Sec. 5. RCW 61.24.130 and 1998 c 295 s 14 are each amended to read as follows:
(1) Nothing contained in this chapter shall prejudice the right of the borrower, grantor, any guarantor, or any person who has an interest in, lien, or claim of lien against the property or some part thereof, to restrain, on any proper legal or equitable ground, a trustee's sale. The court shall require as a condition of granting the restraining order or injunction that the applicant pay to the clerk of the court the sums that would be due on the obligation secured by the deed of trust if the deed of trust was not being foreclosed:
(a) In the case of default in making the periodic payment of principal, interest, and reserves, such sums shall be the periodic payment of principal, interest, and reserves paid to the clerk of the court every thirty days.
(b) In the case of default in making payment of an obligation then fully payable by its terms, such sums shall be the amount of interest accruing monthly on said obligation at the nondefault rate, paid to the clerk of the court every thirty days.
In the case of default in performance of any nonmonetary obligation secured by the deed of trust, the court shall impose such conditions as it deems just.
In addition, the court may condition granting the restraining order or injunction upon the giving of security by the applicant, in such form and amount as the court deems proper, for the payment of such costs and damages, including attorneys' fees, as may be later found by the court to have been incurred or suffered by any party by reason of the restraining order or injunction. The court may consider, upon proper showing, the grantor's equity in the property in determining the amount of said security.

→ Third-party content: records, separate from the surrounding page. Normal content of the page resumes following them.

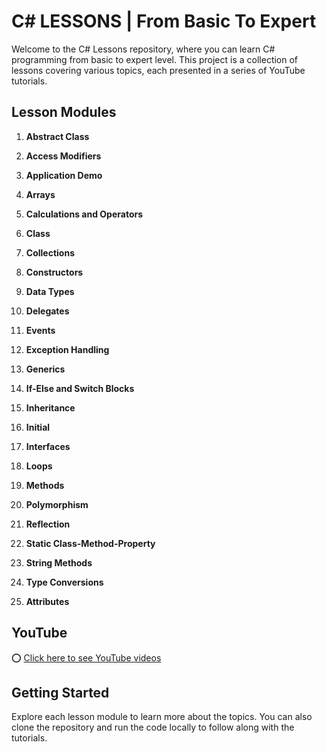 # C# LESSONS | From Basic To Expert

Welcome to the C# Lessons repository, where you can learn C# programming from basic to expert level. This project is a collection of lessons covering various topics, each presented in a series of YouTube tutorials.

## Lesson Modules

1. **Abstract Class**

2. **Access Modifiers**

3. **Application Demo**

4. **Arrays**

5. **Calculations and Operators**

6. **Class**

7. **Collections**

8. **Constructors**

9. **Data Types**

10. **Delegates**

11. **Events**

12. **Exception Handling**

13. **Generics**

14. **If-Else and Switch Blocks**

15. **Inheritance**

16. **Initial**

17. **Interfaces**

18. **Loops**

19. **Methods**

20. **Polymorphism**

21. **Reflection**

22. **Static Class-Method-Property**

23. **String Methods**

24. **Type Conversions**

25. **Attributes**

## YouTube

⭕ [Click here to see YouTube videos](https://www.youtube.com/playlist?list=PLUGOSPRUV32Ihj5ZBUoceHPuXlsRM94Ii) 

## Getting Started

Explore each lesson module to learn more about the topics. You can also clone the repository and run the code locally to follow along with the tutorials.
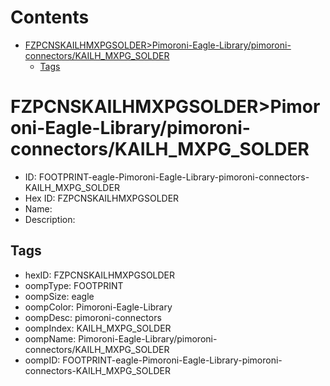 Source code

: 



Contents
========

* [FZPCNSKAILHMXPGSOLDER>Pimoroni-Eagle-Library/pimoroni-connectors/KAILH_MXPG_SOLDER](#fzpcnskailhmxpgsolderpimoroni-eagle-librarypimoroni-connectorskailh_mxpg_solder)
	* [Tags](#tags)

# FZPCNSKAILHMXPGSOLDER>Pimoroni-Eagle-Library/pimoroni-connectors/KAILH_MXPG_SOLDER

- ID: FOOTPRINT-eagle-Pimoroni-Eagle-Library-pimoroni-connectors-KAILH_MXPG_SOLDER
- Hex ID: FZPCNSKAILHMXPGSOLDER
- Name: 
- Description: 

## Tags

- hexID: FZPCNSKAILHMXPGSOLDER
- oompType: FOOTPRINT
- oompSize: eagle
- oompColor: Pimoroni-Eagle-Library
- oompDesc: pimoroni-connectors
- oompIndex: KAILH_MXPG_SOLDER
- oompName: Pimoroni-Eagle-Library/pimoroni-connectors/KAILH_MXPG_SOLDER
- oompID: FOOTPRINT-eagle-Pimoroni-Eagle-Library-pimoroni-connectors-KAILH_MXPG_SOLDER
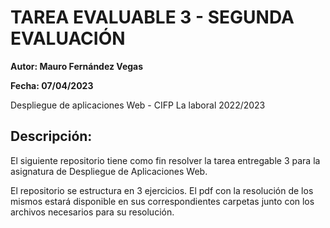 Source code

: # TAREA EVALUABLE 3 - SEGUNDA EVALUACIÓN
**Autor: Mauro Fernández Vegas**

**Fecha: 07/04/2023**

Despliegue de aplicaciones Web - CIFP La laboral 2022/2023

##  Descripción: 
El siguiente repositorio tiene como fin resolver la tarea entregable 3 para la asignatura de Despliegue de Aplicaciones Web. 

El repositorio se estructura en 3 ejercicios. El pdf con la resolución de los mismos estará disponible en sus correspondientes carpetas junto con los archivos necesarios para su resolución. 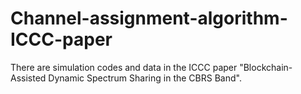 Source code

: # Channel-assignment-algorithm-ICCC-paper
There are simulation codes and data in the ICCC paper "Blockchain-Assisted Dynamic Spectrum Sharing in the CBRS Band".
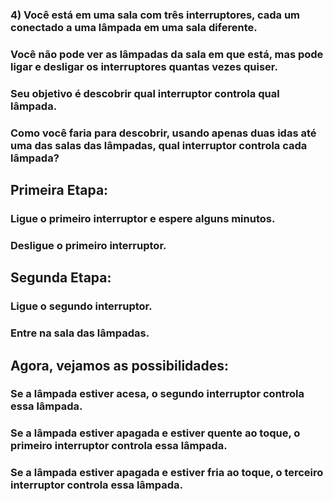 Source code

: ### 4) Você está em uma sala com três interruptores, cada um conectado a uma lâmpada em uma sala diferente. 
### Você não pode ver as lâmpadas da sala em que está, mas pode ligar e desligar os interruptores quantas vezes quiser. 
### Seu objetivo é descobrir qual interruptor controla qual lâmpada.

### Como você faria para descobrir, usando apenas duas idas até uma das salas das lâmpadas, qual interruptor controla cada lâmpada?

## Primeira Etapa:

### Ligue o primeiro interruptor e espere alguns minutos.
### Desligue o primeiro interruptor.

## Segunda Etapa:
### Ligue o segundo interruptor.
### Entre na sala das lâmpadas.

## Agora, vejamos as possibilidades:

### Se a lâmpada estiver acesa, o segundo interruptor controla essa lâmpada.
### Se a lâmpada estiver apagada e estiver quente ao toque, o primeiro interruptor controla essa lâmpada.
### Se a lâmpada estiver apagada e estiver fria ao toque, o terceiro interruptor controla essa lâmpada. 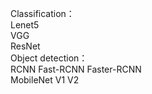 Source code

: Classification：  
  Lenet5  
  VGG  
  ResNet  
Object detection：  
  RCNN Fast-RCNN Faster-RCNN  
  MobileNet V1 V2  

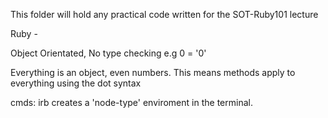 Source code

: This folder will hold any practical code written for the SOT-Ruby101 lecture

Ruby -

Object Orientated,
No type checking e.g 0 = '0'

Everything is an object, even numbers. This means methods apply to everything
using the dot syntax

cmds:
irb creates a 'node-type' enviroment in the terminal.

(2) No court may grant a restraining order or injunction to restrain a trustee's sale unless the person seeking the restraint gives five days notice to the trustee of the time when, place where, and the judge before whom the application for the restraining order or injunction is to be made. This notice shall include copies of all pleadings and related documents to be given to the judge. No judge may act upon such application unless it is accompanied by proof, evidenced by return of a sheriff, the sheriff's deputy, or by any person eighteen years of age or over who is competent to be a witness, that the notice has been served on the trustee.
(3) If the restraining order or injunction is dissolved after the date of the trustee's sale set forth in the notice as provided in RCW 61.24.040(1)(f), the court granting such restraining order or injunction, or before whom the order or injunction is returnable, shall, at the request of the trustee, set a new sale date which shall be not less than forty-five days from the date of the order dissolving the restraining order. The trustee shall:
(a) Comply with the requirements of RCW 61.24.040(1) (a) through (f) at least thirty days before the new sale date; and
(b) Cause a copy of the notice of trustee's sale as provided in RCW 61.24.040(1)(f) to be published in a legal newspaper in each county in which the property or any part thereof is situated once between the thirty-fifth and twenty-eighth day before the sale and once between the fourteenth and seventh day before the sale.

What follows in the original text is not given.